This is a very simple object. It is an object from an era that I hardly remember. It is one that perhaps represents the watershed between 1950’s “heavyware” and the new dawn that was just starting.
For this is the speaker extension that spent several years perched on top of a kitchen shelf giving out the soundwaves of the BBC’s Light Programme, whilst the less than lightweight Radio Rentals radio was firmly anchored to the floor in our lounge, sitting just beneath our black and white Pye television.
But when I was seven or eight years old, my mum decided to get “with it”. Much to my Dad’s utter disgust she bought herself a pink Perdio radio. This radio was rather special. It was one you could actually pick up and take into another room. I think what actually disgusted my Dad was that people would even take these ‘dreadful things’ on to the beach with them!
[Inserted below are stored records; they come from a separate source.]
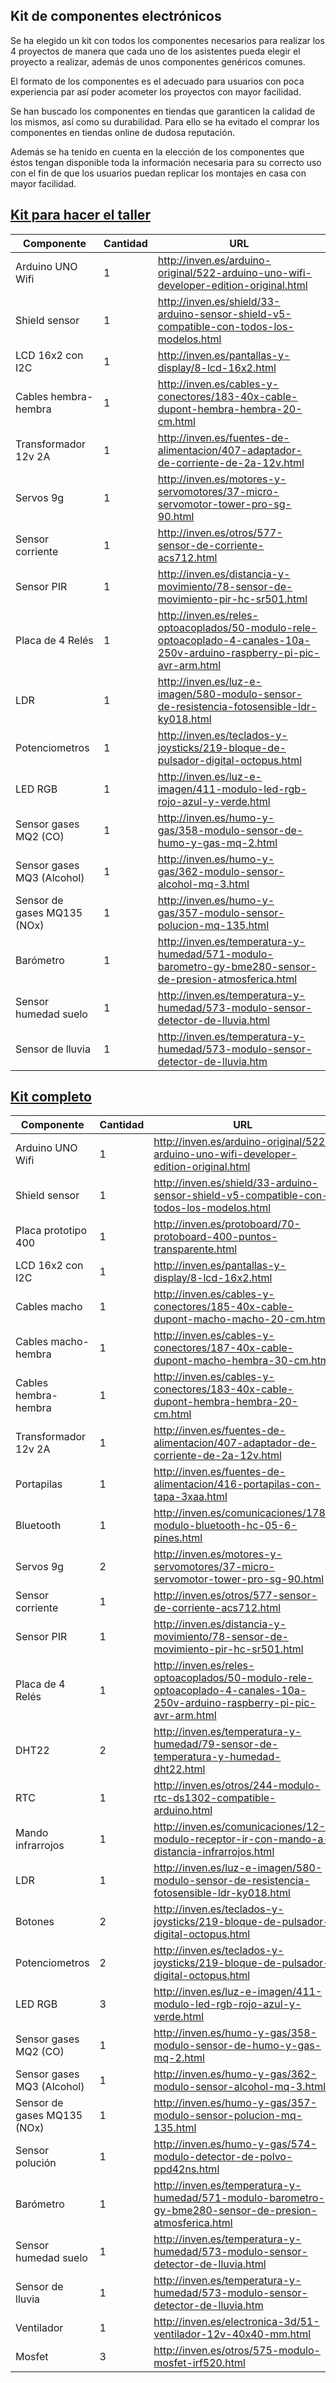 ## Kit de componentes electrónicos

Se ha elegido un kit con todos los componentes necesarios para realizar los 4 proyectos de manera que cada uno de los asistentes pueda elegir el proyecto a realizar, además de unos componentes genéricos comunes.

El formato de los componentes es el adecuado para usuarios con poca experiencia par así poder acometer los proyectos con mayor facilidad.

Se han buscado los componentes en tiendas que garanticen la calidad de los mismos, así como su durabilidad. Para ello se ha evitado el comprar los componentes en tiendas online de dudosa reputación.

Además se ha tenido en cuenta en la elección de los componentes que éstos tengan disponible toda la información necesaria para su correcto uso con el fin de que los usuarios puedan replicar los montajes en casa con mayor facilidad.

## [Kit para hacer el taller](http://inven.es/nuestros-kits/599-inven-kit-tecnologico-de-smart-cities-iot-basico.html)


|Componente|Cantidad|URL
|---|---|---
|Arduino UNO Wifi|	1  | http://inven.es/arduino-original/522-arduino-uno-wifi-developer-edition-original.html
|Shield sensor|	1 | http://inven.es/shield/33-arduino-sensor-shield-v5-compatible-con-todos-los-modelos.html
|LCD 16x2 con I2C	|1 |http://inven.es/pantallas-y-display/8-lcd-16x2.html
|Cables hembra-hembra	|1 | http://inven.es/cables-y-conectores/183-40x-cable-dupont-hembra-hembra-20-cm.html
|Transformador 12v	2A|1 |http://inven.es/fuentes-de-alimentacion/407-adaptador-de-corriente-de-2a-12v.html
|Servos 9g|	1 |  http://inven.es/motores-y-servomotores/37-micro-servomotor-tower-pro-sg-90.html
|Sensor corriente|	1 | http://inven.es/otros/577-sensor-de-corriente-acs712.html
|Sensor PIR|	1 |  	http://inven.es/distancia-y-movimiento/78-sensor-de-movimiento-pir-hc-sr501.html
|Placa de 4 Relés|	1 | http://inven.es/reles-optoacoplados/50-modulo-rele-optoacoplado-4-canales-10a-250v-arduino-raspberry-pi-pic-avr-arm.html
|LDR|	1 | http://inven.es/luz-e-imagen/580-modulo-sensor-de-resistencia-fotosensible-ldr-ky018.html
|Potenciometros|	1 |http://inven.es/teclados-y-joysticks/219-bloque-de-pulsador-digital-octopus.html
|LED RGB|	1 | http://inven.es/luz-e-imagen/411-modulo-led-rgb-rojo-azul-y-verde.html
|Sensor gases MQ2 (CO)|	1 |	http://inven.es/humo-y-gas/358-modulo-sensor-de-humo-y-gas-mq-2.html
|Sensor gases MQ3 (Alcohol)|	1 |http://inven.es/humo-y-gas/362-modulo-sensor-alcohol-mq-3.html
|Sensor de gases MQ135 (NOx)|	1 | http://inven.es/humo-y-gas/357-modulo-sensor-polucion-mq-135.html
|Barómetro|	1 | http://inven.es/temperatura-y-humedad/571-modulo-barometro-gy-bme280-sensor-de-presion-atmosferica.html
|Sensor humedad suelo|	1 | http://inven.es/temperatura-y-humedad/573-modulo-sensor-detector-de-lluvia.html
|Sensor de lluvia|	1 | http://inven.es/temperatura-y-humedad/573-modulo-sensor-detector-de-lluvia.htm






## [Kit completo](http://inven.es/nuestros-kits/600-inven-kit-tecnologico-de-smart-cities-iot.html)

|Componente|Cantidad|URL
|---|---|---
|Arduino UNO Wifi|	1  | http://inven.es/arduino-original/522-arduino-uno-wifi-developer-edition-original.html
|Shield sensor|	1 | http://inven.es/shield/33-arduino-sensor-shield-v5-compatible-con-todos-los-modelos.html
|Placa prototipo 400	|1 | http://inven.es/protoboard/70-protoboard-400-puntos-transparente.html
|LCD 16x2 con I2C	|1 |http://inven.es/pantallas-y-display/8-lcd-16x2.html
|Cables macho	|1 | http://inven.es/cables-y-conectores/185-40x-cable-dupont-macho-macho-20-cm.html
|Cables macho-hembra	|1 | http://inven.es/cables-y-conectores/187-40x-cable-dupont-macho-hembra-30-cm.html
|Cables hembra-hembra	|1 | http://inven.es/cables-y-conectores/183-40x-cable-dupont-hembra-hembra-20-cm.html
|Transformador 12v	2A|1 |http://inven.es/fuentes-de-alimentacion/407-adaptador-de-corriente-de-2a-12v.html
|Portapilas	|1 |  http://inven.es/fuentes-de-alimentacion/416-portapilas-con-tapa-3xaa.html
|Bluetooth	|1| http://inven.es/comunicaciones/178-modulo-bluetooth-hc-05-6-pines.html
|Servos 9g|	2 |  http://inven.es/motores-y-servomotores/37-micro-servomotor-tower-pro-sg-90.html
|Sensor corriente|	1 | http://inven.es/otros/577-sensor-de-corriente-acs712.html
|Sensor PIR|	1 |  	http://inven.es/distancia-y-movimiento/78-sensor-de-movimiento-pir-hc-sr501.html
|Placa de 4 Relés|	1 | http://inven.es/reles-optoacoplados/50-modulo-rele-optoacoplado-4-canales-10a-250v-arduino-raspberry-pi-pic-avr-arm.html
|DHT22|	2| http://inven.es/temperatura-y-humedad/79-sensor-de-temperatura-y-humedad-dht22.html
|RTC|	1 | http://inven.es/otros/244-modulo-rtc-ds1302-compatible-arduino.html
|Mando infrarrojos|	1 |http://inven.es/comunicaciones/12-modulo-receptor-ir-con-mando-a-distancia-infrarrojos.html
|LDR|	1 | http://inven.es/luz-e-imagen/580-modulo-sensor-de-resistencia-fotosensible-ldr-ky018.html
|Botones|	2 | http://inven.es/teclados-y-joysticks/219-bloque-de-pulsador-digital-octopus.html
|Potenciometros|	2 |http://inven.es/teclados-y-joysticks/219-bloque-de-pulsador-digital-octopus.html
|LED RGB|	3 | http://inven.es/luz-e-imagen/411-modulo-led-rgb-rojo-azul-y-verde.html
|Sensor gases MQ2 (CO)|	1 |	http://inven.es/humo-y-gas/358-modulo-sensor-de-humo-y-gas-mq-2.html
|Sensor gases MQ3 (Alcohol)|	1 |http://inven.es/humo-y-gas/362-modulo-sensor-alcohol-mq-3.html
|Sensor de gases MQ135 (NOx)|	1 | http://inven.es/humo-y-gas/357-modulo-sensor-polucion-mq-135.html
|Sensor polución|	1 | http://inven.es/humo-y-gas/574-modulo-detector-de-polvo-ppd42ns.html
|Barómetro|	1 | http://inven.es/temperatura-y-humedad/571-modulo-barometro-gy-bme280-sensor-de-presion-atmosferica.html
|Sensor humedad suelo|	1 | http://inven.es/temperatura-y-humedad/573-modulo-sensor-detector-de-lluvia.html
|Sensor de lluvia|	1 | http://inven.es/temperatura-y-humedad/573-modulo-sensor-detector-de-lluvia.htm
|Ventilador|	1 | http://inven.es/electronica-3d/51-ventilador-12v-40x40-mm.html
|Mosfet|	3|	http://inven.es/otros/575-modulo-mosfet-irf520.html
In one way, this speaker represents a certain age, one in which you had to make do, and I suppose this was a remnant from the aftermath of the war and all the austerity that surrounded that. It was about this time that the world began to change dramatically. Man had just put himself in space; consumer products such as fridges, washing machines, telephones and cars were suddenly becoming much more attainable to the average family; and The Beatles were just arriving to give such a revolution to the younger generation.
But it was also a time when my days as an innocent little child were numbered. Within a couple of years of this speaker falling out of use, I suddenly found that the school exams I had to take were quite important; I got beaten up at school; I was put in an isolation hospital for three weeks; and had to choose with which parent I was to go on holiday with.
Life would never be the same again, but I have hung on to this icon.